If I initialize a dnn::Net
with a caffe model and set the CUDA backend as
cv::dnn::Net net = dnn::ClassificationModel(prototextPath, cafemodelPath);
net.setPreferableBackend(dnn::Backend::DNN_BACKEND_CUDA);
net.setPreferableTarget(dnn::Target::DNN_TARGET_CUDA);
and then run inference with a single image img1
dnnImgs.push_back(img1);
dnn::blobFromImages(dnnImgs, blob, ....);
net.setInput(blob);
prob = net->forward();
the inference time is substantial (~190ms) on the first call (I guess because of lazy initialization) and then quick (~6ms) on subsequent invocations.
If I then change the batch size by for example adding a second image img2
(batch size 2)
dnnImgs.push_back(img2);
and run the inference I face the same large inference time (~190ms) on the first invocation again.

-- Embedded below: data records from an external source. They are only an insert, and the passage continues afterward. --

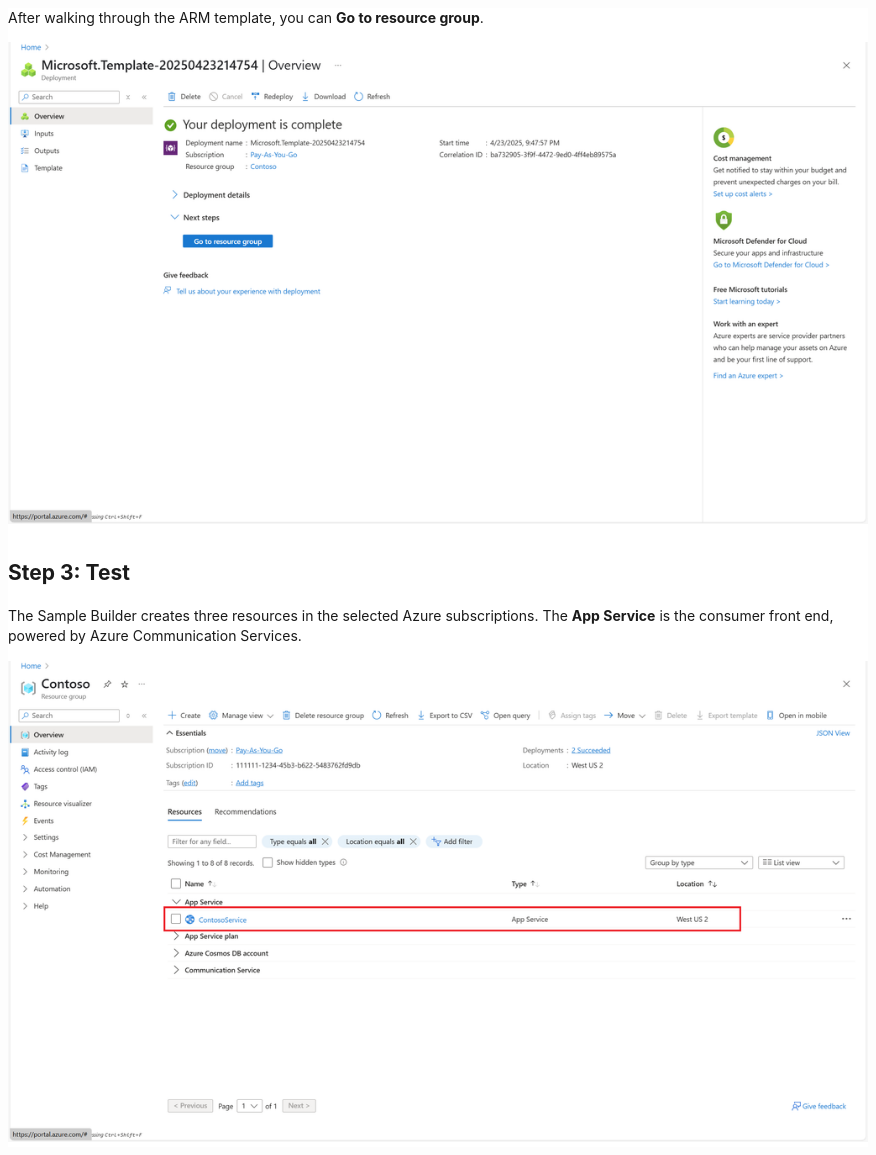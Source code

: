 After walking through the ARM template, you can **Go to resource group**.

![Screenshot of a completed Azure Resource Manager Template.](../media/virtual-visits/azure-complete-deployment-4.25.png)

## Step 3: Test
The Sample Builder creates three resources in the selected Azure subscriptions. The **App Service** is the consumer front end, powered by Azure Communication Services.

![Screenshot of produced azure resources in azure portal.](../media/virtual-visits/azure-resources-4.25.png)
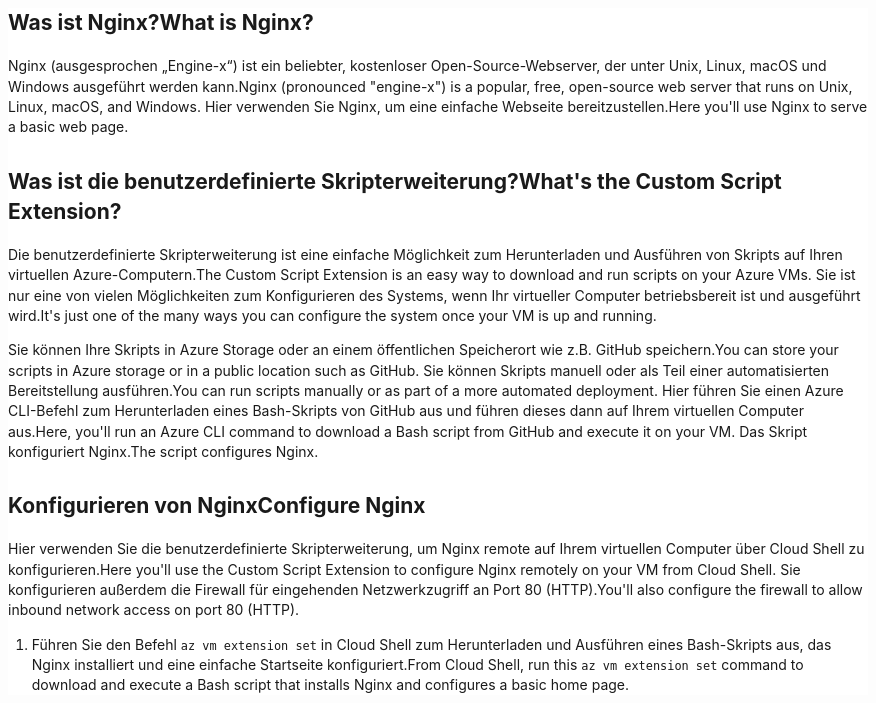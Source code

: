 ## <a name="what-is-nginx"></a><span data-ttu-id="f8470-146">Was ist Nginx?</span><span class="sxs-lookup"><span data-stu-id="f8470-146">What is Nginx?</span></span>

<span data-ttu-id="f8470-147">Nginx (ausgesprochen „Engine-x“) ist ein beliebter, kostenloser Open-Source-Webserver, der unter Unix, Linux, macOS und Windows ausgeführt werden kann.</span><span class="sxs-lookup"><span data-stu-id="f8470-147">Nginx (pronounced "engine-x") is a popular, free, open-source web server that runs on Unix, Linux, macOS, and Windows.</span></span> <span data-ttu-id="f8470-148">Hier verwenden Sie Nginx, um eine einfache Webseite bereitzustellen.</span><span class="sxs-lookup"><span data-stu-id="f8470-148">Here you'll use Nginx to serve a basic web page.</span></span>

## <a name="whats-the-custom-script-extension"></a><span data-ttu-id="f8470-149">Was ist die benutzerdefinierte Skripterweiterung?</span><span class="sxs-lookup"><span data-stu-id="f8470-149">What's the Custom Script Extension?</span></span>

<span data-ttu-id="f8470-150">Die benutzerdefinierte Skripterweiterung ist eine einfache Möglichkeit zum Herunterladen und Ausführen von Skripts auf Ihren virtuellen Azure-Computern.</span><span class="sxs-lookup"><span data-stu-id="f8470-150">The Custom Script Extension is an easy way to download and run scripts on your Azure VMs.</span></span> <span data-ttu-id="f8470-151">Sie ist nur eine von vielen Möglichkeiten zum Konfigurieren des Systems, wenn Ihr virtueller Computer betriebsbereit ist und ausgeführt wird.</span><span class="sxs-lookup"><span data-stu-id="f8470-151">It's just one of the many ways you can configure the system once your VM is up and running.</span></span>

<span data-ttu-id="f8470-152">Sie können Ihre Skripts in Azure Storage oder an einem öffentlichen Speicherort wie z.B. GitHub speichern.</span><span class="sxs-lookup"><span data-stu-id="f8470-152">You can store your scripts in Azure storage or in a public location such as GitHub.</span></span> <span data-ttu-id="f8470-153">Sie können Skripts manuell oder als Teil einer automatisierten Bereitstellung ausführen.</span><span class="sxs-lookup"><span data-stu-id="f8470-153">You can run scripts manually or as part of a more automated deployment.</span></span> <span data-ttu-id="f8470-154">Hier führen Sie einen Azure CLI-Befehl zum Herunterladen eines Bash-Skripts von GitHub aus und führen dieses dann auf Ihrem virtuellen Computer aus.</span><span class="sxs-lookup"><span data-stu-id="f8470-154">Here, you'll run an Azure CLI command to download a Bash script from GitHub and execute it on your VM.</span></span> <span data-ttu-id="f8470-155">Das Skript konfiguriert Nginx.</span><span class="sxs-lookup"><span data-stu-id="f8470-155">The script configures Nginx.</span></span>

## <a name="configure-nginx"></a><span data-ttu-id="f8470-156">Konfigurieren von Nginx</span><span class="sxs-lookup"><span data-stu-id="f8470-156">Configure Nginx</span></span>



<span data-ttu-id="f8470-157">Hier verwenden Sie die benutzerdefinierte Skripterweiterung, um Nginx remote auf Ihrem virtuellen Computer über Cloud Shell zu konfigurieren.</span><span class="sxs-lookup"><span data-stu-id="f8470-157">Here you'll use the Custom Script Extension to configure Nginx remotely on your VM from Cloud Shell.</span></span> <span data-ttu-id="f8470-158">Sie konfigurieren außerdem die Firewall für eingehenden Netzwerkzugriff an Port 80 (HTTP).</span><span class="sxs-lookup"><span data-stu-id="f8470-158">You'll also configure the firewall to allow inbound network access on port 80 (HTTP).</span></span>

1. <span data-ttu-id="f8470-159">Führen Sie den Befehl `az vm extension set` in Cloud Shell zum Herunterladen und Ausführen eines Bash-Skripts aus, das Nginx installiert und eine einfache Startseite konfiguriert.</span><span class="sxs-lookup"><span data-stu-id="f8470-159">From Cloud Shell, run this `az vm extension set` command to download and execute a Bash script that installs Nginx and configures a basic home page.</span></span>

I would like to know if there is a way to change the batch size without suffering this large inference time the first time net->forward()
is called after the change is made? Essentially am I doing something wrong here or is this just the way it is.
The reason for the question is that I was previously using caffe with this model and I was able to pass varying sized batches without any noticeable (maybe 10ms) increase in inference time the first time the batch size was changed and no increase in inference time after that.